«Rosebud»

Descubrimos hace horas no más la resolución de un misterio mayor. La incógnita que ocupó un considerable espacio en nuestros devaneos. En el tuyo, amante de «El ciudadano».

¿Qué es «Rosebud» esa palabra que Kane escupe con el aliento del final? Según Gary Graver, titular del Instituto Orson Welles de Cine y compañero de ruta del director, es el apodo que William Randolph Hearst, un importante empresario periodístico norteamericano, le había puesto al sexo de su amante, la actriz Marion Davies. «Rosebud» es el recuerdo de la pasión, la última postal de una larga vida que atraviesa los ojos de un ser moribundo.

Bueno, aquí está, cinéfilos empedernidos que no han hecho sino especular todos estos años, ya pueden irse tranquilos a casa…

¿Y qué esperaban? ¿La clave para conseguir un millón de dólares? ¿Que la palabra represente una imagen de su infancia cuando Kane era un chico y jugaba en su trineo? ¿Una voz de ultratumba destinada de revelar el fin de los tiempos?

«Rosebud» fue la sensación que el poderoso personaje de Welles quiso llevarse a su tumba. La única. Así de humano era, así de espirituales somos. La célebre incógnita es un homenaje al placer, un poema tangencial pero suficiente a esto de pasar los días camino a la muerte. Porque para qué negarlo si ese es el destino de todos en esta fiesta. En 150 años ninguno de los que hoy vivimos, vivirá mañana. ¿Y qué nos llevaríamos al universo siguiente (si lo hay) si la billetera fuera pequeña y no hubiera espacio más que para una palabra antes de partir al Infierno o al Paraíso?

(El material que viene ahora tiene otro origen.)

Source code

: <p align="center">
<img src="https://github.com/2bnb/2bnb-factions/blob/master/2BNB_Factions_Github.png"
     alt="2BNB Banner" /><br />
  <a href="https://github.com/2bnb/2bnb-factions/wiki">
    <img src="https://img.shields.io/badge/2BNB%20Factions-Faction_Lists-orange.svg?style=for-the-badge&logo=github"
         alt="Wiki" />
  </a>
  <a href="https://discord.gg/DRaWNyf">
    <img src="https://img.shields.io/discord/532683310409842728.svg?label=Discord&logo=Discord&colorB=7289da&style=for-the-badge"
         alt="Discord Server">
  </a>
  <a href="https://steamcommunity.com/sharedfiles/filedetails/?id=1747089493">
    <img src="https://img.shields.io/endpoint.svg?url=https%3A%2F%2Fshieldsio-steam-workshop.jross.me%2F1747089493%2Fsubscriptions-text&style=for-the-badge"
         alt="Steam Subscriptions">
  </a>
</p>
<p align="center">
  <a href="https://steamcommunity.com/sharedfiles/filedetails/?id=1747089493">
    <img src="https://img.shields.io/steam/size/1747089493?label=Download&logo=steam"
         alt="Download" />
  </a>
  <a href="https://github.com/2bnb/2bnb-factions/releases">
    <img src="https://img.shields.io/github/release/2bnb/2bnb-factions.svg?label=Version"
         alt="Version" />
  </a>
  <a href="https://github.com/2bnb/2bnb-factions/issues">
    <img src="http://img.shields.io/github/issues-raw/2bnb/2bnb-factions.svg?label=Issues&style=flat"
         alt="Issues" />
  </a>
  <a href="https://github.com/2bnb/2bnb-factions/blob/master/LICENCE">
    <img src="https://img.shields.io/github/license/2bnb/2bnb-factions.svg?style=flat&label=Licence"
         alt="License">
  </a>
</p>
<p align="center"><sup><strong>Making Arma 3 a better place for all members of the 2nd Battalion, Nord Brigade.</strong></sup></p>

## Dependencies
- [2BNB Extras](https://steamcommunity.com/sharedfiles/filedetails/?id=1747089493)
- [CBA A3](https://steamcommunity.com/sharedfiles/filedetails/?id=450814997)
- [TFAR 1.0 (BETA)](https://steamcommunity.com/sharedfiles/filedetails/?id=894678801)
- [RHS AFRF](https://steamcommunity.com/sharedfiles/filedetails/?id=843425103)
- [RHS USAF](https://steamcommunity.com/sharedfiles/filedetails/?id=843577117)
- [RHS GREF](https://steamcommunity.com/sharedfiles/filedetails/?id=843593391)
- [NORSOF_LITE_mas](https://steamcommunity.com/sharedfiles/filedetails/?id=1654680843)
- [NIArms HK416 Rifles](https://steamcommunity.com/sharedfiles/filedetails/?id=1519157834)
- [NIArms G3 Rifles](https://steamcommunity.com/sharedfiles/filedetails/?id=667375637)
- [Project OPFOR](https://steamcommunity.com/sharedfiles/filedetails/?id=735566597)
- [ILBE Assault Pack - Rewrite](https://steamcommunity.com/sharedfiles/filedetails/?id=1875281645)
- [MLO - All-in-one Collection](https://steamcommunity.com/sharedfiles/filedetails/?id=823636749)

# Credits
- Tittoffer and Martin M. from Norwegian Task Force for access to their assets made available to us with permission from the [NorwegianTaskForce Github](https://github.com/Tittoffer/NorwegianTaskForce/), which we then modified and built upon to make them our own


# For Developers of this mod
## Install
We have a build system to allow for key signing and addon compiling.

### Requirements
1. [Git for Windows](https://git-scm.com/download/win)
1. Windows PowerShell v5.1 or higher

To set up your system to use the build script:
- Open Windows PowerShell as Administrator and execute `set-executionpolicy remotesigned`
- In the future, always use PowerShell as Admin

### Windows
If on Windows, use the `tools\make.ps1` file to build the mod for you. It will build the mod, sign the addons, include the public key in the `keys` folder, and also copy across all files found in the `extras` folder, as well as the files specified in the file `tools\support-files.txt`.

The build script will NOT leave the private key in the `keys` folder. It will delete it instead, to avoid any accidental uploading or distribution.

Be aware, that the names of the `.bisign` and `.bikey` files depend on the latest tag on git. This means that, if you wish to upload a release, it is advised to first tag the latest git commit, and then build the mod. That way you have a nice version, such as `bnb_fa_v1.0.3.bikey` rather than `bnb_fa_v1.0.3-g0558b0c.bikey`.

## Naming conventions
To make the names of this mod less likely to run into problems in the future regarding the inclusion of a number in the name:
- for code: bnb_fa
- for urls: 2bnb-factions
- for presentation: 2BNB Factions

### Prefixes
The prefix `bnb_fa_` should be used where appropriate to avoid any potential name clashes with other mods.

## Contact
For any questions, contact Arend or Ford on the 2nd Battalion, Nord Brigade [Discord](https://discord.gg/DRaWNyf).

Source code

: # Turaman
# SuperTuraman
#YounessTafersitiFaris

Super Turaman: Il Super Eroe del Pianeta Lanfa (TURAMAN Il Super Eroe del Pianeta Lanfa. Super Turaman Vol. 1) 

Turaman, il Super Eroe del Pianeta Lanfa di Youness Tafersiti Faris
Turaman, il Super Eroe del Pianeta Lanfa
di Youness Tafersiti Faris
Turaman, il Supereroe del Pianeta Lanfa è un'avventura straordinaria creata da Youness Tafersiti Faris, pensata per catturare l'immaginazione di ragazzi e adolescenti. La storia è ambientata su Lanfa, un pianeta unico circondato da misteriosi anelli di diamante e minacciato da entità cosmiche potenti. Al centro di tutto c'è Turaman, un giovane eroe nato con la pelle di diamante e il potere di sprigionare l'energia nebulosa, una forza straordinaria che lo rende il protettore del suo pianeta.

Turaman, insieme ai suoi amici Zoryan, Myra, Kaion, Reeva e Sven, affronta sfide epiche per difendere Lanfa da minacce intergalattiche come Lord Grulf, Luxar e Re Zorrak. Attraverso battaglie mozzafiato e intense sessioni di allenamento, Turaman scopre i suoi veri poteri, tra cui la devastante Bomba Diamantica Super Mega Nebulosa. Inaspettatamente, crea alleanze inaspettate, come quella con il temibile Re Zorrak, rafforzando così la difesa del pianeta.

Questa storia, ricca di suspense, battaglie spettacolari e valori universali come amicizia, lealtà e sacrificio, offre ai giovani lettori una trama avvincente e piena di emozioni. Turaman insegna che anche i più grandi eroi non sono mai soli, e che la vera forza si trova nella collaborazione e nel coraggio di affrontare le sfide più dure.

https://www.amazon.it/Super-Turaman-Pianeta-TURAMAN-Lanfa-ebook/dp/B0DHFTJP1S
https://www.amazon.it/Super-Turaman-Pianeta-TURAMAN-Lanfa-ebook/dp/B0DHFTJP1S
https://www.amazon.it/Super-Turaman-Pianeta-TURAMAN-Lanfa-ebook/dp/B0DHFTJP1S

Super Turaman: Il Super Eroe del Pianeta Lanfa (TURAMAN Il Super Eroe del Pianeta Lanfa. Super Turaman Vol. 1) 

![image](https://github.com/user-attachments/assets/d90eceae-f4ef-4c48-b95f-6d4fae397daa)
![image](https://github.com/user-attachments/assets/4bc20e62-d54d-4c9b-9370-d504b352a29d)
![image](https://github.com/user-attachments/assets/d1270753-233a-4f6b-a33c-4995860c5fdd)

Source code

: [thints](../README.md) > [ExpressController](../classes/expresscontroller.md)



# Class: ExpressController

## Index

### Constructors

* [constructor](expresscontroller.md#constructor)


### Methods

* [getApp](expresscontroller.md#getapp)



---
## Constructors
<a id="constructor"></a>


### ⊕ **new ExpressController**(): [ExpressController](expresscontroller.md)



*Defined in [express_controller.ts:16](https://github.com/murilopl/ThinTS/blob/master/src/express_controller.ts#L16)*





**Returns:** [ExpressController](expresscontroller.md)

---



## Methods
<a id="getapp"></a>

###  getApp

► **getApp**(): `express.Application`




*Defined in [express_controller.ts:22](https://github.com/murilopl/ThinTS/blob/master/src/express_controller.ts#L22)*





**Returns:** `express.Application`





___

Dinero. Un disco de los Beatles. Un beso de la primera chica, del primer chico. Un vaso de cerveza. El diario de mañana aún sin editar. La telenovela de la tarde. Una receta de cocina. La mejor mentira de tu marido. El sueño de nuestro hijo. El gol de Maradona a los ingleses. El eco en la cordillera. ¿Qué te llevarías si hubiera espacio para una miga de pan? Kane se llevó a «Rosebud». ¿Qué se habrá llevado Cristo? ¿Qué Marilyn? ¿Qué Lennon? ¿Qué Pizarnik? ¿Qué Borges?

Otros nos llevaríamos también «el ojo que mira al magma» del que habla Luis Alberto Spinetta en su disco «Téster de violencia». El centro del universo, el verdadero poder de esta humanidad machista y descarnada. Nuestro principio. ¿Por qué no habría de acompañarnos en el último aliento?

Cuando la sangre cruje. Cuando la soledad es mala compañera. Cuando la obsesión nos quema. Cuando somos uno pero repartido en mil pedazos. Cuando es tarde o demasiado temprano. Allí nos enteramos: somos humanos, breves, finitos como el hilo que atraviesa un botón. No dominamos el mar. Ni el sentido del universo ni el tacto de nuestros dedos. Sin Dios, sin demonios, vamos detrás de una respuesta y el cantero de las ilusiones está vacío. Nuestra vanidad se hace trizas. Rezamos. Moribundos o cansados nos acordamos de lo que más queríamos: amar y que nos amen. Que alguien nos deje un espacio en su corazón. La bola de cristal caerá de nuestras manos ¿Pensaremos en «Rosebud»?

Tal vez no nos falte el valor para hacerlo.